There’s a saying in Illinois I learned when I was down in a lot of rural communities. They said, “Just weighing a pig doesn’t fatten it.” (Applause.) You can weigh it all the time, but it’s not making the hog fatter. So the point being, if we’re all we’re doing is testing and then teaching to the test, that doesn’t assure that we’re actually improving educational outcomes.

We do need to have accountability, however. We do need to measure progress with our kids. Maybe it’s just one standardized test, plus portfolios of work that kids are doing, plus observing the classroom. There can be a whole range of assessments, but we do have to have some kind of accountability, number one.

Number two, we do have to upgrade the professional development for our teachers. (Applause.) I mean, we still have a lot of teachers who are — we’ve got a lot of teachers who are well-meaning, but they’re teaching science and they didn’t major in science and they don’t necessarily know science that well. And they certainly don’t know how to make science interesting. So we’ve got to give them the chance to train and become better teachers. We’ve got to recruit more teachers, train them better, retain them better, match them up with master teachers who are doing excellent work so that they are upgrading their skills.

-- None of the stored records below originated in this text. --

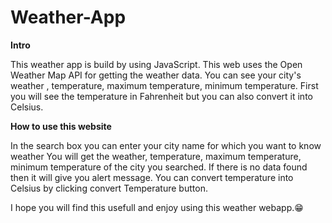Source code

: ﻿# Weather-App
 **Intro**
 
 This weather app is build by using JavaScript.
 This web uses the Open Weather Map API for getting the weather data.
 You can see your city's weather , temperature, maximum temperature, minimum temperature.
 First you will see the temperature in Fahrenheit but you can also convert it into Celsius. 

 **How to use this website**
 
 In the search box you can enter your city name for which you want to know weather
 You will get the weather, temperature, maximum temperature, minimum temperature of the city you searched.
 If there is no data found then it will give you alert message.
 You can convert temperature into Celsius by clicking convert Temperature button.

 I hope you will find this usefull and enjoy using this weather webapp.😁
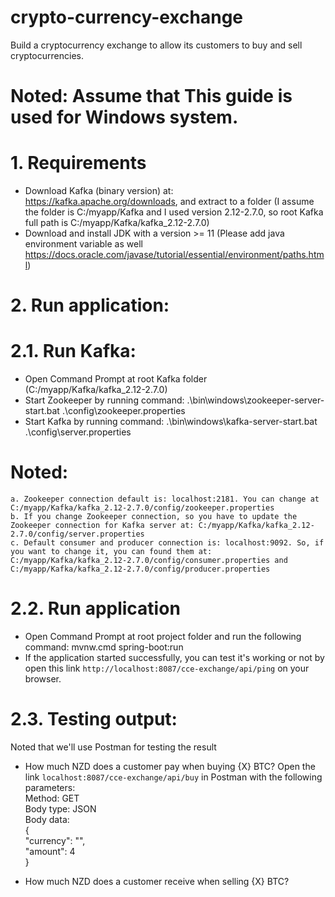 # crypto-currency-exchange
Build a cryptocurrency exchange to allow its customers to buy and sell cryptocurrencies.

# Noted: Assume that This guide is used for Windows system.
# 1. Requirements
  * Download Kafka (binary version) at: https://kafka.apache.org/downloads, and extract to a folder (I assume the folder is C:/myapp/Kafka and I used version 2.12-2.7.0, so root Kafka full path is C:/myapp/Kafka/kafka_2.12-2.7.0)
  * Download and install JDK with a version >= 11 (Please add java environment variable as well https://docs.oracle.com/javase/tutorial/essential/environment/paths.html)

# 2. Run application:
  # 2.1. Run Kafka:
   * Open Command Prompt at root Kafka folder (C:/myapp/Kafka/kafka_2.12-2.7.0)
   * Start Zookeeper by running command: .\bin\windows\zookeeper-server-start.bat .\config\zookeeper.properties
   * Start Kafka by running command: .\bin\windows\kafka-server-start.bat .\config\server.properties
   
   # Noted: 
    a. Zookeeper connection default is: localhost:2181. You can change at C:/myapp/Kafka/kafka_2.12-2.7.0/config/zookeeper.properties
    b. If you change Zookeeper connection, so you have to update the Zookeeper connection for Kafka server at: C:/myapp/Kafka/kafka_2.12-2.7.0/config/server.properties
    c. Default consumer and producer connection is: localhost:9092. So, if you want to change it, you can found them at: C:/myapp/Kafka/kafka_2.12-2.7.0/config/consumer.properties and C:/myapp/Kafka/kafka_2.12-2.7.0/config/producer.properties
     
  # 2.2. Run application
  * Open Command Prompt at root project folder and run the following command:
    mvnw.cmd spring-boot:run
  * If the application started successfully, you can test it's working or not by 
    open this link `http://localhost:8087/cce-exchange/api/ping` on your browser.
    
  # 2.3. Testing output:
  Noted that we'll use Postman for testing the result
  * How much NZD does a customer pay when buying {X} BTC?
    Open the link `localhost:8087/cce-exchange/api/buy` in Postman with the following parameters: <br />
    Method: GET <br />
    Body type: JSON <br />
    Body data: <br />
    { <br />
        "currency": "", <br />
        "amount": 4 <br />
    }<br />
    
  * How much NZD does a customer receive when selling {X} BTC?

If after all that training, the teacher is still not very good, we’ve got to ask that teacher, probably, there are a lot of other professions out there; you should try one. (Applause.) I mean, I’m just being blunt, but we’re going to have to pick up the pace.

Now, the key point I want to make is this: We should focus on what works, based on good data. And Arne Duncan, my Secretary of Education, this guy is just obsessed with improving our education system. He is focused a hundred percent on it, and he is completely committed to teachers. We think that teachers are the most important ingredient in good schools. We’re going to do whatever works to help teachers do a better job — (applause) — we’re going to eliminate those thing that don’t help teachers do a good job. Some of it is going to require more money, so in our Recovery Act, we have more money for improving curriculums, teacher training, recruitment, a lot of these things. But you can’t just put more money without reform, and so some of it is demanding more accountability and more reform.

There’s one other ingredient, though, and that is parents. (Applause.) We’ve got to have parents putting more emphasis on education with our kids. That’s how we’re all going to be able to pick up our game. (Applause.)